I was always a happy-go-lucky person, not minding the problems around me. There was no pressure when i was deciding which course to take, then out of nowhere i said “Yeah, i’ll take up nursing like everybody else.”
The lectures, rle,different shifts on hospital duties, these are all fun for me. I enjoyed every bit of my stay during my college years. I passed every subject and had a straight path on that graduation day. What lies ahead? The Board exam? It was all a blur on my mind, they say it’s really difficult and that it’s really stressful. My mom always reminded me “Dear whatever happens,pass or fail, i will always love you.” I constantly reminded myself this phrase from her,so what if I just take and then i don’t care what happens anymore. But then as the review for this NLE came near to it’s end i felt something swirling in my head.
What if I fail? Wouldn’t it be a shame to my family? or.. what if among our class I’m the only one who didn’t make it? Do I need to hide? Change my number? delete all my social network accounts? Not attend any gatherings or reunions? Disappear into thin air? What would they say?
I never thought that I’d feel this way, it’s making me nuts. It’s like nobody’s pressuring me but i feel every piece of me scared to fail this nursing licensure examination. And every passing day I lose focus, cutting off my review classes and not passing my post exams.
And suddenly the morning that I woke up it was July 2 and will be followed by July 3…so this is the big day. My day of judgment, where all my anxiety may end or worsen. So with my pencil number 2 and eraser i faced the 500 item examination. But i was wrong, it didn’t end after the exam because i realized that waiting for the result was the most crucial part. I was more restless, my senses are all awake waiting for the date of the release of the JULY 2&3, 2011 result.
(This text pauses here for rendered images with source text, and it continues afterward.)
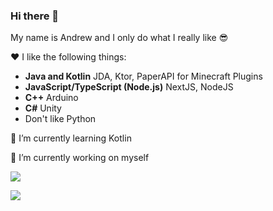 ### Hi there 👋

My name is Andrew and I only do what I really like 😎

❤ I like the following things: </br>
- **Java and Kotlin** JDA, Ktor, PaperAPI for Minecraft Plugins
- **JavaScript/TypeScript (Node.js)** NextJS, NodeJS
- **C++** Arduino
- **C#** Unity
- Don't like Python

🌱 I’m currently learning Kotlin

🔭 I’m currently working on myself

![](https://komarev.com/ghpvc/?username=VolanDeMor1&style=flat)

<picture>
<source
  srcset="https://github-readme-stats.vercel.app/api?username=VolanDeMor1&show_icons=true&theme=dark"
  media="(prefers-color-scheme: dark)"
/>
<source
  srcset="https://github-readme-stats.vercel.app/api?username=VolanDeMor1&show_icons=true"
  media="(prefers-color-scheme: light), (prefers-color-scheme: no-preference)"
/>
<img src="https://github-readme-stats.vercel.app/api?username=VolanDeMor1&show_icons=true" />
</picture>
Finally the day of the result came. I received an sms that the list of passers where already out,since the pdf file doesn’t load on my laptop I asked my boyfriend to check it for me. And he said i wasn’t on the list, tears started to form in my eyes and I asked him to check it twice,thrice and four times and it wasn’t there. I asked him to send me the site he was checking it and boy it was a different date. So when we waited for the PRC’s site to load and searched for my name which was on the bottom part of the list because it’s letter “T”, the feeling was priceless… To find my name on that list was something that cannot be explained through words. I called my mom and i was crying and tears were running down. It was a joy that felt like flying, it was the first time I have experienced crying out of too much happiness.. and so it’s true that tears of joy does happen. And it’s the most wonderful feeling i have ever felt.
Success really doesn’t matter, it’s more of making every sacrifice that you and the people around you gave to achieve it be worth it.